## Task prompt
Every line of the records that holds the word "used" should be copied out.

Material supplied Start Marker

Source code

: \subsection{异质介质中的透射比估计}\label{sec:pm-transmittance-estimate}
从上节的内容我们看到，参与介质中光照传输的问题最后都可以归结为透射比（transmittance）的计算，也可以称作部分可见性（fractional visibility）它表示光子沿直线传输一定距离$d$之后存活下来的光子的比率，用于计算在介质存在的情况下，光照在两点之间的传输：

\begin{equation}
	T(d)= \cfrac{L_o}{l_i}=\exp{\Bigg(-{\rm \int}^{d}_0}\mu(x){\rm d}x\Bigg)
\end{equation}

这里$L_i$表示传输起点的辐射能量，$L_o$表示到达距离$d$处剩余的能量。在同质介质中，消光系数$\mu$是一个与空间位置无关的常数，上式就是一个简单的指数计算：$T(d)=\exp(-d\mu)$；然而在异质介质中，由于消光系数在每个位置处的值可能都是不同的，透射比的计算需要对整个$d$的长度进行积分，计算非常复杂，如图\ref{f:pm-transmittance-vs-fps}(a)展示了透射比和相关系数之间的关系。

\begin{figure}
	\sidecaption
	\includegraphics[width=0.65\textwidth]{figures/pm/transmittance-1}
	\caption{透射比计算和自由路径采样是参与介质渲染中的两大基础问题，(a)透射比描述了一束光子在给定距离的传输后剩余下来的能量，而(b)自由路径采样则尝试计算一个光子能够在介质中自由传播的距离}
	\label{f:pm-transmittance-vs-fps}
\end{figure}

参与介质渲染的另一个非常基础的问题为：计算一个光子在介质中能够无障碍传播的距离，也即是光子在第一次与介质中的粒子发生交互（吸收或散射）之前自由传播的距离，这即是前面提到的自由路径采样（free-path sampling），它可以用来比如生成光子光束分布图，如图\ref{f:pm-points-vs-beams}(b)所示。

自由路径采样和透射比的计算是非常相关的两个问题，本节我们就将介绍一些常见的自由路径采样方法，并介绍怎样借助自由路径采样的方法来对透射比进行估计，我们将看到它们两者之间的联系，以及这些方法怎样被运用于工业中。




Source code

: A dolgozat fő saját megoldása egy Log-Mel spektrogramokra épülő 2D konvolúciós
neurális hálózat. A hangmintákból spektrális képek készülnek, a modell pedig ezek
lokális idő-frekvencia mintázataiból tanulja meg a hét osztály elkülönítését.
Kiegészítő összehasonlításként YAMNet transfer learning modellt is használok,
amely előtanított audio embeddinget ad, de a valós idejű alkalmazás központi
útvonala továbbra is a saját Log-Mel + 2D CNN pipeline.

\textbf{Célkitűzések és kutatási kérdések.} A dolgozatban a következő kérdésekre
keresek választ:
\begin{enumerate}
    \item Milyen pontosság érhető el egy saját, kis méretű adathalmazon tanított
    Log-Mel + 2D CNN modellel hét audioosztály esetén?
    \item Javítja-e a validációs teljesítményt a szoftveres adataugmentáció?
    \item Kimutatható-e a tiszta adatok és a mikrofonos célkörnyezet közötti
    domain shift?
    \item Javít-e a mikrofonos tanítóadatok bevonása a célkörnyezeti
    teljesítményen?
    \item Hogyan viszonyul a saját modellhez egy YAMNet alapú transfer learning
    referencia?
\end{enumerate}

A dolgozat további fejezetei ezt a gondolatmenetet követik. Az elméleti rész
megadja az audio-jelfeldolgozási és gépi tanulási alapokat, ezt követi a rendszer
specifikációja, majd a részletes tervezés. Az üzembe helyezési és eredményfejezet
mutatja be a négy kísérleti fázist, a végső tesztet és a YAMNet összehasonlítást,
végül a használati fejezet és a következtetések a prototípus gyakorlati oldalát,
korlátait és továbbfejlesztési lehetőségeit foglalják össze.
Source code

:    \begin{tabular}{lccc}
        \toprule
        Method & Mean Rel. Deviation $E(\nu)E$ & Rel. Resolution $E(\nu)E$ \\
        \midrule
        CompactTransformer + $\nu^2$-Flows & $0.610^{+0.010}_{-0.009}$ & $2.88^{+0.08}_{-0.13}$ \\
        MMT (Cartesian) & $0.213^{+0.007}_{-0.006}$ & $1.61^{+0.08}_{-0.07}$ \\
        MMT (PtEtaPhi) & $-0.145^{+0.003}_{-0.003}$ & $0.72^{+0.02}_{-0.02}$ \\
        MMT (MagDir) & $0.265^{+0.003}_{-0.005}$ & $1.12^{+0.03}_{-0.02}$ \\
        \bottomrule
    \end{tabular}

Material supplied End Marker
Material supplied Start Marker

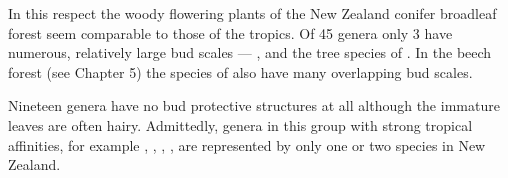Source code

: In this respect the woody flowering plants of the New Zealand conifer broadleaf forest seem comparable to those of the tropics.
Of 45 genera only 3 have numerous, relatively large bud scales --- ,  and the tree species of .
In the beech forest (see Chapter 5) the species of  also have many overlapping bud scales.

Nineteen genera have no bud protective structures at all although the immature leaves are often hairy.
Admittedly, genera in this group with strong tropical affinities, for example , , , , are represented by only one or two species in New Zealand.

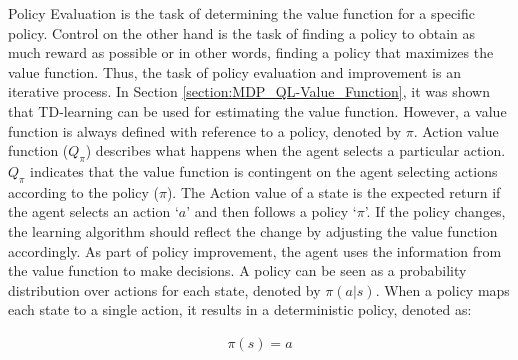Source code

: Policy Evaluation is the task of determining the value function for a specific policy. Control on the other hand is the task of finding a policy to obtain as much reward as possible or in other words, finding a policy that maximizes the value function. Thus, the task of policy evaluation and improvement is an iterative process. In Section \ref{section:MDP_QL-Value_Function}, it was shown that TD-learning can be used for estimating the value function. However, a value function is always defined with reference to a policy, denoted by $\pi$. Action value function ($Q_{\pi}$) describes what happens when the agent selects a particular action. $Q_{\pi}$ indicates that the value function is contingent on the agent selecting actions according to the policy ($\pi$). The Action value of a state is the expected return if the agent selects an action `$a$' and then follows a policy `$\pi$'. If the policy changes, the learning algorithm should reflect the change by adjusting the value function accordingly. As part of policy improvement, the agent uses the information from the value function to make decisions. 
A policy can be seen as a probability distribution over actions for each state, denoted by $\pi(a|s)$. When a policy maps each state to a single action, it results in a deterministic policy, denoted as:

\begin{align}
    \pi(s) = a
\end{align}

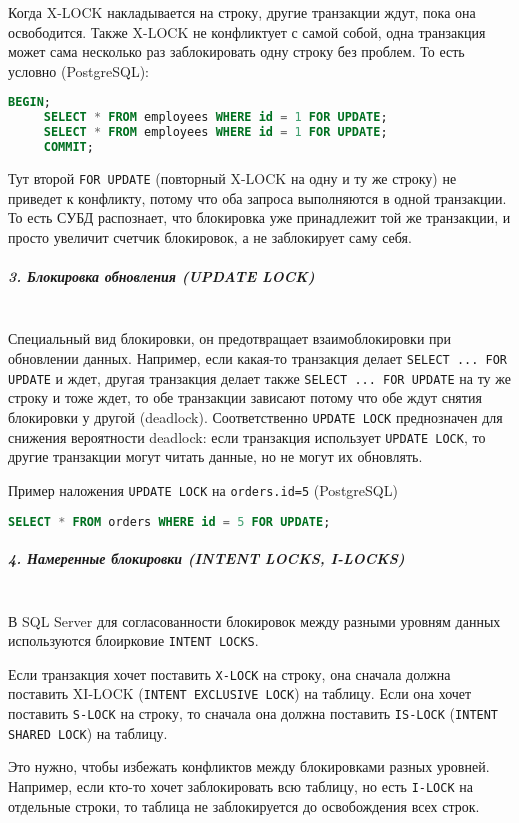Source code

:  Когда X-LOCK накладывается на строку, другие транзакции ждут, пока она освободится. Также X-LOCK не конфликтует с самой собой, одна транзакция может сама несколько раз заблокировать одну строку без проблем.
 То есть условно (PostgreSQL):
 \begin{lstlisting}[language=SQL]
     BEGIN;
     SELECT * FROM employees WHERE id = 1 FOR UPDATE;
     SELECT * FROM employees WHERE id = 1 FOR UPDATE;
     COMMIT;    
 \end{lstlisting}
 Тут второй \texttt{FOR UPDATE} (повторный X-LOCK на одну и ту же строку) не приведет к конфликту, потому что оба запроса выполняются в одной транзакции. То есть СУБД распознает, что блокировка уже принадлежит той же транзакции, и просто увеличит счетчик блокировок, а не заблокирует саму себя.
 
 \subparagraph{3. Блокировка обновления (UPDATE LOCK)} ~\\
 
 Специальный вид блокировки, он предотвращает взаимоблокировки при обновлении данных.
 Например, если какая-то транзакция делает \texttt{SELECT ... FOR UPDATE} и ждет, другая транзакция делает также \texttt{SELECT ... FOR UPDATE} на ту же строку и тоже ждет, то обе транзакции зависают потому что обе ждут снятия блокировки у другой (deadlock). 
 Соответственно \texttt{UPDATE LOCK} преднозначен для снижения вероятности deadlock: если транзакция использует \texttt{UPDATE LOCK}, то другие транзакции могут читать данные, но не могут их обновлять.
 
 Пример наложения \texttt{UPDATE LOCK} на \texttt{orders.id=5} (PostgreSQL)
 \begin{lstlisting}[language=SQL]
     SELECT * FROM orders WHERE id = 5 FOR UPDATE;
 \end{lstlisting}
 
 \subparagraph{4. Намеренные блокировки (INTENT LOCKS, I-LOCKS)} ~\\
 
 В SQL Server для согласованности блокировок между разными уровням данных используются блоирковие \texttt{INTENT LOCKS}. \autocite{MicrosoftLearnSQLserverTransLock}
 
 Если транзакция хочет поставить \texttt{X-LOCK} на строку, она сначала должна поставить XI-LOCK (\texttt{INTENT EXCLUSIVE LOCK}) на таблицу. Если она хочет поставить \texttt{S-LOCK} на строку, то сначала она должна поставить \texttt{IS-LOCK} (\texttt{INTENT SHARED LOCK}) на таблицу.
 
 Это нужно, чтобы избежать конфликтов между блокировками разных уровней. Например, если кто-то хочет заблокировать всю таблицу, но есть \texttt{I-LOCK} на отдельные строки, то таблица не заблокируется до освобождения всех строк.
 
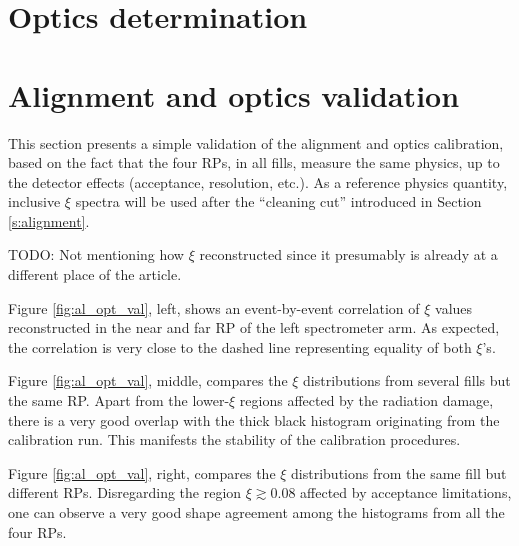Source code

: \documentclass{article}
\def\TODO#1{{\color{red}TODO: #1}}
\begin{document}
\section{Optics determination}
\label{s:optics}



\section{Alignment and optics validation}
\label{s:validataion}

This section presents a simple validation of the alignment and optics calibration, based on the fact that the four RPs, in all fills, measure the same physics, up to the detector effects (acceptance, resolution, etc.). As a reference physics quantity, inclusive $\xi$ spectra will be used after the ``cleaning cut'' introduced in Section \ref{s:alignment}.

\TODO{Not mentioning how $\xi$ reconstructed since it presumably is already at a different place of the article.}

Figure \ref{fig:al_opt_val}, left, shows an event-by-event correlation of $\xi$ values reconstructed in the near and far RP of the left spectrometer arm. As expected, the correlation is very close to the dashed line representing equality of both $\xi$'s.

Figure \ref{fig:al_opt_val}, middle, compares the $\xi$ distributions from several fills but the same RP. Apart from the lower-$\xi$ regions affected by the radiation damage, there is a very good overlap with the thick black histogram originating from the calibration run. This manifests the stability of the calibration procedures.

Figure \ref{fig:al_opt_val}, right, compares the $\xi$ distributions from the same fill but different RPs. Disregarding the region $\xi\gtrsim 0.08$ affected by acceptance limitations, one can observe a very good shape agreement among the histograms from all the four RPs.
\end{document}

Material supplied End Marker

## Exercise result
: Policy Evaluation is the task of determining the value function for a specific policy. Control on the other hand is the task of finding a policy to obtain as much reward as possible or in other words, finding a policy that maximizes the value function. Thus, the task of policy evaluation and improvement is an iterative process. In Section \ref{section:MDP_QL-Value_Function}, it was shown that TD-learning can be used for estimating the value function. However, a value function is always defined with reference to a policy, denoted by $\pi$. Action value function ($Q_{\pi}$) describes what happens when the agent selects a particular action. $Q_{\pi}$ indicates that the value function is contingent on the agent selecting actions according to the policy ($\pi$). The Action value of a state is the expected return if the agent selects an action `$a$' and then follows a policy `$\pi$'. If the policy changes, the learning algorithm should reflect the change by adjusting the value function accordingly. As part of policy improvement, the agent uses the information from the value function to make decisions. 
This section presents a simple validation of the alignment and optics calibration, based on the fact that the four RPs, in all fills, measure the same physics, up to the detector effects (acceptance, resolution, etc.). As a reference physics quantity, inclusive $\xi$ spectra will be used after the ``cleaning cut'' introduced in Section \ref{s:alignment}.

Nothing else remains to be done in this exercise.